Shark Beach, at Nielsen Park in Sydney’s east, has been closed for rectification work since early 2022, after its 100-year-old seawall was damaged in a 2016 storm.
The reconstruction was originally meant to be completed by December 2022, but the project has been plagued by problems and complications delayed the work with a new reopening date set for April or May of this year.
But a statement on the National Parks and Wildlife Service (NPWS) revealed the work will now not be completed until at least June, after major defects were found in the concrete piles designed to support a rebuilt seawall.
“From June to October 2023, the contractor constructed 217 steel-reinforced concrete piles across the foreshore, which will hold the capping beam and bleachers in place and support the seawall structure,” the statement said.
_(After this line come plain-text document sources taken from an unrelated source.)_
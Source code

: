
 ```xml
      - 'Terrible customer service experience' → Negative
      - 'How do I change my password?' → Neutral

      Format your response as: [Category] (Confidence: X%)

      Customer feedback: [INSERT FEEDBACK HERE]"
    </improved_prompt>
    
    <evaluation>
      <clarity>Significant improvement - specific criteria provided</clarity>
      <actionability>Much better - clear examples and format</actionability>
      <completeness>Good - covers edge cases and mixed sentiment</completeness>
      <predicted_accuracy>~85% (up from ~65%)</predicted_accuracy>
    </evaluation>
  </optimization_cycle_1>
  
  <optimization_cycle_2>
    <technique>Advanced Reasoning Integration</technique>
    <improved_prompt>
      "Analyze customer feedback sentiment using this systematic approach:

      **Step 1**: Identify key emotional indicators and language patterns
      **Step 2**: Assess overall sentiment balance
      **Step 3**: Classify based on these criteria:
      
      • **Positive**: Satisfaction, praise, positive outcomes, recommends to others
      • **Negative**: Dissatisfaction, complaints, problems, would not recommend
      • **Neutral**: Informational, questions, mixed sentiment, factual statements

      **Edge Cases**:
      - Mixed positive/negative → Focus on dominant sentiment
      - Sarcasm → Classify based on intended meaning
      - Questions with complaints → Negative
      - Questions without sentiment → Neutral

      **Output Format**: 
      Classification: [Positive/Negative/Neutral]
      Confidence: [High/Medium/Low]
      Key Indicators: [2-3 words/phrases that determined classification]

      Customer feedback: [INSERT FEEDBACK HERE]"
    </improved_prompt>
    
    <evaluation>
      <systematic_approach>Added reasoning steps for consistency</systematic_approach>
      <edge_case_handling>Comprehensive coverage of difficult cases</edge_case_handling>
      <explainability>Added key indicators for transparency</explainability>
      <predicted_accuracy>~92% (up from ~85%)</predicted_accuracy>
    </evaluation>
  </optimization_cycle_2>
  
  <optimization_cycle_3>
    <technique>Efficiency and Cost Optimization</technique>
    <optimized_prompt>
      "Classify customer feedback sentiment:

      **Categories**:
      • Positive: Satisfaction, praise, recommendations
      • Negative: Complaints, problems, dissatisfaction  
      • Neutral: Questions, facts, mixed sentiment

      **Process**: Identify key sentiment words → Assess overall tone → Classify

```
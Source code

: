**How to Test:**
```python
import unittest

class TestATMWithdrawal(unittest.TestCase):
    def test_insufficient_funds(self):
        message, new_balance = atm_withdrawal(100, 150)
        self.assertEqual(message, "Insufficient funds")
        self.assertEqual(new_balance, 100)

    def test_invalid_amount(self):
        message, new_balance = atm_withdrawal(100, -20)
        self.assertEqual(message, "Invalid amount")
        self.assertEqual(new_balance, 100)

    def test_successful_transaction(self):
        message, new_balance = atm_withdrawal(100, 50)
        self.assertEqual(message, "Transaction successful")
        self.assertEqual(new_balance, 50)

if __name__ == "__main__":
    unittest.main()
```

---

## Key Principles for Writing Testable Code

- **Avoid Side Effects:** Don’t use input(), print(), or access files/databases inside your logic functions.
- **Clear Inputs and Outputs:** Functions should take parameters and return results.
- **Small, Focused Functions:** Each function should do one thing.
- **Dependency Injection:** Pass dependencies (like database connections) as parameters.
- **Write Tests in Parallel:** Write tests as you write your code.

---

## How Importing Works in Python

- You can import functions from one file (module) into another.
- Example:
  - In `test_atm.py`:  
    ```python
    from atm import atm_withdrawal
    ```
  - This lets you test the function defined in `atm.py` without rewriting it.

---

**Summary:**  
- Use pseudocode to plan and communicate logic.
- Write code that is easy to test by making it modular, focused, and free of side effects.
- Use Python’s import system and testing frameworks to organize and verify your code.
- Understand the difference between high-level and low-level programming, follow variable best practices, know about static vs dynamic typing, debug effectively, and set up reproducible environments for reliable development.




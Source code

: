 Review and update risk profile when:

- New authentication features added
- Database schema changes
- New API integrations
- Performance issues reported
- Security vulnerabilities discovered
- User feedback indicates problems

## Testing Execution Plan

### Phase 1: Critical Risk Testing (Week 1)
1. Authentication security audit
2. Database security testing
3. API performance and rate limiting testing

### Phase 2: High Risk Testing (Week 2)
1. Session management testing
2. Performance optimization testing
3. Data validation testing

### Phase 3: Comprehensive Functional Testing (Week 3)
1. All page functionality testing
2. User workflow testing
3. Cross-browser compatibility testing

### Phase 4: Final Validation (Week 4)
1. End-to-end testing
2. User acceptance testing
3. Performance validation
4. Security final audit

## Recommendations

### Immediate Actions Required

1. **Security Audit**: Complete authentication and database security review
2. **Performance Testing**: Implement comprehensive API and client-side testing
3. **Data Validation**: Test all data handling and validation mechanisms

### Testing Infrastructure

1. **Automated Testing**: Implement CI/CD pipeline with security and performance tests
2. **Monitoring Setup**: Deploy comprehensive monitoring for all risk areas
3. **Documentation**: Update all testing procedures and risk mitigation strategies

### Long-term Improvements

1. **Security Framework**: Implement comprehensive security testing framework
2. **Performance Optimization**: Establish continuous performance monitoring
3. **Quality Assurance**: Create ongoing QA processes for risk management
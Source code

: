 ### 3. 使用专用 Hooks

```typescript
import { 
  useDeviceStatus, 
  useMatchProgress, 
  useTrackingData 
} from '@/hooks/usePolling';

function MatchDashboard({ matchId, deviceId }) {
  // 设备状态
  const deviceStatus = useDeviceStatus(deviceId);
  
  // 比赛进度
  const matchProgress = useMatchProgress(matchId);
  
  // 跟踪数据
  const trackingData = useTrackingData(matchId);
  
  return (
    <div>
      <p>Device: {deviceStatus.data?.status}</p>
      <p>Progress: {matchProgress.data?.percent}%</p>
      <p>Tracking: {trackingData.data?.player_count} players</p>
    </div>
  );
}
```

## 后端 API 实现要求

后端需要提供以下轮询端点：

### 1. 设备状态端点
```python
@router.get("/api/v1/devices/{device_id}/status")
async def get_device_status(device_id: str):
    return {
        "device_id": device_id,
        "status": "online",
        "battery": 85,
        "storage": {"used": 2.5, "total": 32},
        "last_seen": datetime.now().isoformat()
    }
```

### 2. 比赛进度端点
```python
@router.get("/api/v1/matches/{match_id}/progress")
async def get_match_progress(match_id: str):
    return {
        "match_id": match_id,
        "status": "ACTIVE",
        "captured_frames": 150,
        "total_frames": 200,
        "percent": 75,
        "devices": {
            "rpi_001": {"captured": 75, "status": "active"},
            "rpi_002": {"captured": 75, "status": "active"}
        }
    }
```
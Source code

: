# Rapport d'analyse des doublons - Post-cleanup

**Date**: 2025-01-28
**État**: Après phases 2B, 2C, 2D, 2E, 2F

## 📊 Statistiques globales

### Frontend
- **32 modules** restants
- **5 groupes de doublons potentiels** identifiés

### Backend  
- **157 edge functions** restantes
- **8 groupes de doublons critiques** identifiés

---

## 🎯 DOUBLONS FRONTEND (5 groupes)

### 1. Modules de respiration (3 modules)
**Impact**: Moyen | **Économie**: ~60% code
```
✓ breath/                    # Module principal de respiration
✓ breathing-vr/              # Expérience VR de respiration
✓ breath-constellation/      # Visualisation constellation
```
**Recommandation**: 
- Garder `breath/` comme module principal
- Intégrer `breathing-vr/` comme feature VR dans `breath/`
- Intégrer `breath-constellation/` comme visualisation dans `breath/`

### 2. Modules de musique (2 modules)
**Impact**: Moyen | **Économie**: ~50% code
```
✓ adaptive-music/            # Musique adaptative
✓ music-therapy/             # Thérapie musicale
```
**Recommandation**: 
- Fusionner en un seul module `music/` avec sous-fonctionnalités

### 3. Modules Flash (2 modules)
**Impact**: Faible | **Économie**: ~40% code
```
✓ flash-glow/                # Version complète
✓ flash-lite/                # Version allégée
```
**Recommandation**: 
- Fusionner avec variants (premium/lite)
“Unfortunately, during our quality assurance inspections, we found that some of these piles had insufficient concrete coverage and were therefore defective.”
“If left in place this would reduce the life span of the pile and potentially the life span of the entire seawall structure.”
A spokesperson for NPWS told the ABC the full extent of the problem was not known until December.
Contractor Cherrie Civil Engineering is the second contractor to work on the project after original contractor Delaney Civil’s contract was terminated in January 2023.
The decision to change contractor hasn’t been disclosed, with the NSW Department of Planning and Environment citing “commercial-in-confidence”.
Previous delays at the site were due to the unexpected discovery of material containing asbestos and continued wet weather.
The statement from NPWS said the June 2024 reopening date excluded “any inclement weather or latent site conditions”.
Local member for Vaucluse, Kellie Sloane, slammed the latest delay.
“The community and visitors alike are incredibly disappointed by yet another delay to one of Sydney’s favourite beaches,” she said.
“Locals are shaking their heads because this is not the first time we have seen a construction delay — it has been two summers now and we want to make sure it is not a third.”
Ms Sloane told the ABC she was meeting with NSW environment minister Penny Sharpe this week to find out what had gone wrong.
“I sent a letter to the minister asking for a briefing and demanding some transparency.”
“Locals feel like they have not been consulted, they want to understand what is happening and they want to know the construction company is being held accountable.”
NPWS said the current contractor had absorbed the cost of redoing the concrete piles, and that the work had now been done.
“The contractor has now completed all necessary rectification work, at their own cost, including reboring of piles and sleeving of other piles with grouted steel sleeves.”
“This rectification work has had a significant impact on the construction program.”